Goal of the exercise - Write out all of the records precisely. Skip anything that is a picture.

Saved entries -
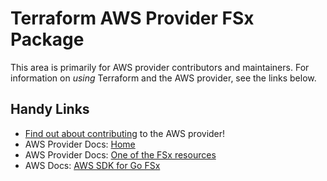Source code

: # Terraform AWS Provider FSx Package

This area is primarily for AWS provider contributors and maintainers. For information on _using_ Terraform and the AWS provider, see the links below.


## Handy Links
* [Find out about contributing](../../../docs/contributing) to the AWS provider!
* AWS Provider Docs: [Home](https://registry.terraform.io/providers/hashicorp/aws/latest/docs)
* AWS Provider Docs: [One of the FSx resources](https://registry.terraform.io/providers/hashicorp/aws/latest/docs/resources/fsx_backup)
* AWS Docs: [AWS SDK for Go FSx](https://docs.aws.amazon.com/sdk-for-go/api/service/fsx/)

Exercise response -
Source code

: # Terraform AWS Provider FSx Package

This area is primarily for AWS provider contributors and maintainers. For information on _using_ Terraform and the AWS provider, see the links below.


## Handy Links
* [Find out about contributing](../../../docs/contributing) to the AWS provider!
* AWS Provider Docs: [Home](https://registry.terraform.io/providers/hashicorp/aws/latest/docs)
* AWS Provider Docs: [One of the FSx resources](https://registry.terraform.io/providers/hashicorp/aws/latest/docs/resources/fsx_backup)
* AWS Docs: [AWS SDK for Go FSx](https://docs.aws.amazon.com/sdk-for-go/api/service/fsx/)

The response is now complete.